As in most Moorish palaces, the baths on one side of this court were the most elegant and elaborately decorated apartments in the palace. The baths have been destroyed, but the walls and roofs still show the elegance with which they were adorned.[553]

Behind this, in the centre of the palace, is a great court, 500 ft. by 370 ft. surrounded by arcades, and approached at the opposite ends through a succession of beautiful courts opening into one another by gateways of great magnificence. One one side of this court is the great hall of the palace—the Dewanni Aum—208 ft. by 76 ft., supported by three ranges of arcades of exquisite beauty. It is open on three sides, and with a niche for the throne at the back. This, like the hall at Allahabad, is now an arsenal, and reduced to as near a similarity as possible to those in our dockyards.[554] Behind it are two smaller courts, the one containing the Dewanni Khas, or private hall of audience, the other the hareem. The hall in the former is one of the most elegant of Shah Jehan’s buildings, being wholly of white marble inlaid with precious stones, and the design of the whole being in the best style of his reign.

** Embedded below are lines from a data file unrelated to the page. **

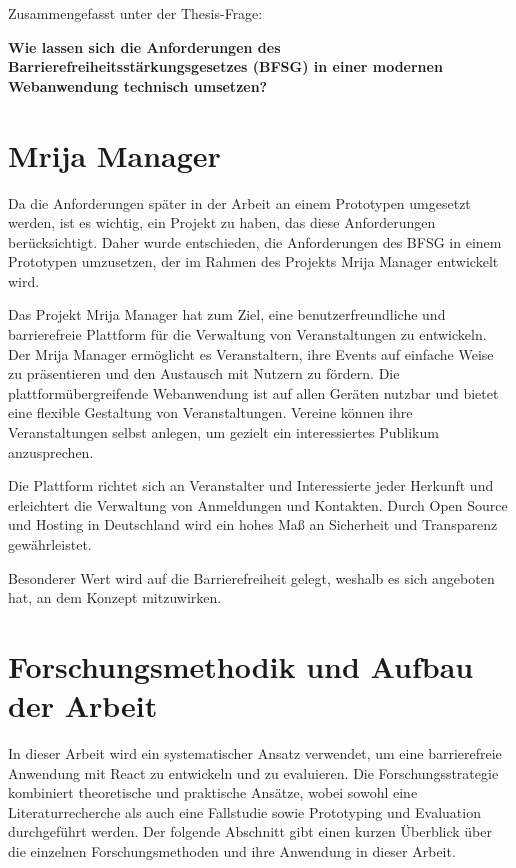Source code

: \vspace{1em}
\noindent
Zusammengefasst unter der Thesis-Frage:
\vspace{1em}

\begin{tcolorbox}[boxrule=0pt,sharp corners,enhanced,borderline west={2pt}{0pt}{blue}]
    \textbf{\large Wie lassen sich die Anforderungen des Barrierefreiheitsstärkungsgesetzes (BFSG) in einer modernen Webanwendung technisch umsetzen?}
\end{tcolorbox}

\vspace{1em}

\section{Mrija Manager}
Da die Anforderungen später in der Arbeit an einem Prototypen umgesetzt werden, ist es wichtig, ein Projekt zu haben, das diese Anforderungen berücksichtigt. Daher wurde entschieden, die Anforderungen des BFSG in einem Prototypen umzusetzen, der im Rahmen des Projekts Mrija Manager entwickelt wird.

Das Projekt Mrija Manager hat zum Ziel, eine benutzerfreundliche und barrierefreie Plattform für die Verwaltung von Veranstaltungen zu entwickeln. Der Mrija Manager ermöglicht es Veranstaltern, ihre Events auf einfache Weise zu präsentieren und den Austausch mit Nutzern zu fördern. Die plattformübergreifende Webanwendung ist auf allen Geräten nutzbar und bietet eine flexible Gestaltung von Veranstaltungen. Vereine können ihre Veranstaltungen selbst anlegen, um gezielt ein interessiertes Publikum anzusprechen.

Die Plattform richtet sich an Veranstalter und Interessierte jeder Herkunft und erleichtert die Verwaltung von Anmeldungen und Kontakten. Durch Open Source und Hosting in Deutschland wird ein hohes Maß an Sicherheit und Transparenz gewährleistet.

Besonderer Wert wird auf die Barrierefreiheit gelegt, weshalb es sich angeboten hat, an dem Konzept mitzuwirken.
\section{Forschungsmethodik und Aufbau der Arbeit}

In dieser Arbeit wird ein systematischer Ansatz verwendet, um eine barrierefreie Anwendung mit React zu entwickeln und zu evaluieren. Die Forschungsstrategie kombiniert theoretische und praktische Ansätze, wobei sowohl eine Literaturrecherche als auch eine Fallstudie sowie Prototyping und Evaluation durchgeführt werden. Der folgende Abschnitt gibt einen kurzen Überblick über die einzelnen Forschungsmethoden und ihre Anwendung in dieser Arbeit.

One of the most picturesque features about this palace is a marble pavilion, in two storeys, that surmounts one of the circular bastions on the river face, between the hareem and the Dewanni Khas. It looks of an earlier style than that of Shah Jehan, and if Jehangir built anything here it is this. On a smaller scale, it occupies the same place here that the Chalîs Sitûn did in the palace at Allahabad; and exemplifies, even more than in their larger buildings, the extreme elegance and refinement of those who designed these palaces.[555]

Palace at Delhi.

Though the palace at Agra is perhaps more picturesque, and historically certainly more interesting, than that of Delhi, the latter had the immense advantage of being built at once, on one uniform plan, and by the most magnificent, as a builder, of all the sovereigns of India. It had, however, one little disadvantage, in being somewhat later than Agra. All Shah Jehan’s buildings there, seem to have been finished before he commenced the erection of the new city of Shah Jehanabad with its palace, and what he built at Agra is soberer, and in somewhat better taste than at Delhi. Notwithstanding these defects, the palace at Delhi is, or rather was, the most magnificent palace in the East—perhaps in the world—and the only one, at least in India, which enables us to understand what the arrangements of a complete palace were when deliberately undertaken and carried out on one uniform plan ([Woodcut No. 336]).

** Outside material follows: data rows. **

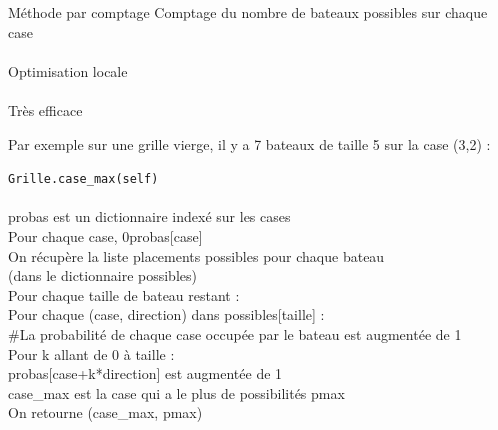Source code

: \begin{frame}{Méthode par comptage}
Comptage du nombre de bateaux possibles sur chaque case\\~\\ \pause
Optimisation locale\\~\\ \pause
Très efficace 
\end{frame}

\begin{frame}
Par exemple sur une grille vierge, il y a 7 bateaux de taille 5 sur la case (3,2) :
%
\begin{center}
\end{center}
\end{frame}



{
\begin{frame}[allowframebreaks]
\texttt{Grille.case\_max(self)} \\~\\
probas est un dictionnaire indexé sur les cases\\
Pour chaque case, 0\sto probas[case]\\
On récupère la liste placements possibles pour chaque bateau\\
 (dans le dictionnaire possibles)\\
Pour chaque taille de bateau restant :\\
Pour chaque (case, direction) dans possibles[taille] :\\
\#La probabilité de chaque case occupée par le bateau est augmentée de 1\\
Pour k allant de 0 à taille :\\
probas[case+k*direction] est augmentée de 1\\
case\_max est la case qui a le plus de possibilités pmax\\
On retourne (case\_max, pmax)\\
\end{frame}
}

The palace at Delhi, which is situated like that at Agra close to the edge of the Jumna, is a nearly regular parallelogram, with the angles slightly canted off, and measures 1600 ft. east and west, by 3200 ft. north and south, exclusive of the gateways. It is surrounded on all sides by a very noble wall of red sandstone, relieved at intervals by towers surmounted by kiosks. The principal entrance faces the Chandni Chowk, a noble wide street, nearly a mile long, planted with two rows of trees, and with a stream of water running down its centre. Entering within its deeply-recessed portal, you find yourself

336. Palace at Delhi. (From a native Plan in the possession of the Author.)

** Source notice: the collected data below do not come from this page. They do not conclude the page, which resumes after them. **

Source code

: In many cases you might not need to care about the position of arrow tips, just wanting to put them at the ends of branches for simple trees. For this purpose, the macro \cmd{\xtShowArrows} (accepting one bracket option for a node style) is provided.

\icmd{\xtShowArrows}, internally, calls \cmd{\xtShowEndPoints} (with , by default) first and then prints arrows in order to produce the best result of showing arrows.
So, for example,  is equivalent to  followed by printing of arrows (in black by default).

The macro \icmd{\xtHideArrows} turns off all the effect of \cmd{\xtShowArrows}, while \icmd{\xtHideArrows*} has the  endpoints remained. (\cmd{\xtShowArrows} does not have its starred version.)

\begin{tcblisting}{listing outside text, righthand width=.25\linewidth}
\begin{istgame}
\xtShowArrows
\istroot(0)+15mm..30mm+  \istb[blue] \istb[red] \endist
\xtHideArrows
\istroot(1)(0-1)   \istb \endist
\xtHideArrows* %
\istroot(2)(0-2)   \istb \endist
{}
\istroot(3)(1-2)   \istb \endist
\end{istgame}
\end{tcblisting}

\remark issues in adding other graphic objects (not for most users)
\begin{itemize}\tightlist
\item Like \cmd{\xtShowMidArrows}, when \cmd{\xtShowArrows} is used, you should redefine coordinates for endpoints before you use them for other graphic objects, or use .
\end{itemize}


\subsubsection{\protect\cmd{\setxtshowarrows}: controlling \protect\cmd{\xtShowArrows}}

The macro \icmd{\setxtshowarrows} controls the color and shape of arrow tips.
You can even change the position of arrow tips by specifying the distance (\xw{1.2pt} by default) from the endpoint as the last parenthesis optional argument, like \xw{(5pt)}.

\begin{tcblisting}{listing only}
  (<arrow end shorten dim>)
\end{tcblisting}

beneath the vaulted hall, the sides of which are in two storeys, and with an octagonal break in the centre. This hall, which is 375 ft. in length over all, has very much the effect of the nave of a gigantic Gothic cathedral, and forms the noblest entrance known to belong to any existing palace. At its inner end this hall opened into a courtyard, 350 ft. square, from the centre of which a noble bazaar extended right and left, like the hall, two storeys in height, but not vaulted. One of these led to the Delhi gate, the other, which I believe was never quite finished, to the garden. In front, at the entrance, was the Nobut Khana (A), or music hall, beneath which the visitor entered the second or great court of the palace, measuring 550 ft. north and south, by 385 ft. east and west. In the centre of this stood the Dewanni Aum (B), or great audience hall of the palace, very similar in design to that at Agra, but more magnificent. Its dimensions are, as nearly as I can ascertain, 200 ft. by 100 ft. over all. In its centre is a highly ornamental niche, in which, on a platform of marble richly inlaid with precious stones,[556] and directly facing the entrance, once stood the celebrated peacock throne, the most gorgeous example of its class that perhaps even the East could ever boast of. Behind this again was a garden-court; on its eastern side was the Rung Mehal (C), or painted hall, containing a bath and other apartments.